--- SUPPLIED DATA Enclosed Below ---

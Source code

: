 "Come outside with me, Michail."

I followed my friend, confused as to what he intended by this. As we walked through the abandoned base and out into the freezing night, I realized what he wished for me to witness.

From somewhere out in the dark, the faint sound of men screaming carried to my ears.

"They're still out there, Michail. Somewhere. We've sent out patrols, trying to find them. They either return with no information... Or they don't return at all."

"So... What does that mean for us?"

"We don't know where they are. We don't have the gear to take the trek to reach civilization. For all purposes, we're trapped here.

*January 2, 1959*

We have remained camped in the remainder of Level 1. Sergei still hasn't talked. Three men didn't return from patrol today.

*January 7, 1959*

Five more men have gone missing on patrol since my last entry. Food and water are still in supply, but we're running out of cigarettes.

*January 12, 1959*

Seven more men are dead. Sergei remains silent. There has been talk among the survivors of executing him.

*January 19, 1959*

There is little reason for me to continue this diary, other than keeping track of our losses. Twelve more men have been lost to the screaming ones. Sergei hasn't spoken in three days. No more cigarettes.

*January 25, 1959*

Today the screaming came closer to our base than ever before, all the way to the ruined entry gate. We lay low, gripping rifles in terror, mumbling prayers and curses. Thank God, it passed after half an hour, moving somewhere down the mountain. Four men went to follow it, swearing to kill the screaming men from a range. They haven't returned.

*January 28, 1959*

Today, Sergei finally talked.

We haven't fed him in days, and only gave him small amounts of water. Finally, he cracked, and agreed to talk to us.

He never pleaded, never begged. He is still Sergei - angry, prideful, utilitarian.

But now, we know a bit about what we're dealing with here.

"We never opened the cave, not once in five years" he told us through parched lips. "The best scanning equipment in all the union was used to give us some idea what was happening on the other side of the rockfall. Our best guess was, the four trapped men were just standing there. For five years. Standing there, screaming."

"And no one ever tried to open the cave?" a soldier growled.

--- End of Enclosed SUPPLIED DATA ---

BRIEF: Without omitting anything, reproduce the whole of the data.

WRITTEN REPLY:
Source code

: "Come outside with me, Michail."

I followed my friend, confused as to what he intended by this. As we walked through the abandoned base and out into the freezing night, I realized what he wished for me to witness.

From somewhere out in the dark, the faint sound of men screaming carried to my ears.

"They're still out there, Michail. Somewhere. We've sent out patrols, trying to find them. They either return with no information... Or they don't return at all."

"So... What does that mean for us?"

"We don't know where they are. We don't have the gear to take the trek to reach civilization. For all purposes, we're trapped here.

*January 2, 1959*

We have remained camped in the remainder of Level 1. Sergei still hasn't talked. Three men didn't return from patrol today.

*January 7, 1959*

Five more men have gone missing on patrol since my last entry. Food and water are still in supply, but we're running out of cigarettes.

*January 12, 1959*

Seven more men are dead. Sergei remains silent. There has been talk among the survivors of executing him.

*January 19, 1959*

There is little reason for me to continue this diary, other than keeping track of our losses. Twelve more men have been lost to the screaming ones. Sergei hasn't spoken in three days. No more cigarettes.

*January 25, 1959*

Today the screaming came closer to our base than ever before, all the way to the ruined entry gate. We lay low, gripping rifles in terror, mumbling prayers and curses. Thank God, it passed after half an hour, moving somewhere down the mountain. Four men went to follow it, swearing to kill the screaming men from a range. They haven't returned.

*January 28, 1959*

Today, Sergei finally talked.

We haven't fed him in days, and only gave him small amounts of water. Finally, he cracked, and agreed to talk to us.

He never pleaded, never begged. He is still Sergei - angry, prideful, utilitarian.

But now, we know a bit about what we're dealing with here.

"We never opened the cave, not once in five years" he told us through parched lips. "The best scanning equipment in all the union was used to give us some idea what was happening on the other side of the rockfall. Our best guess was, the four trapped men were just standing there. For five years. Standing there, screaming."

"And no one ever tried to open the cave?" a soldier growled.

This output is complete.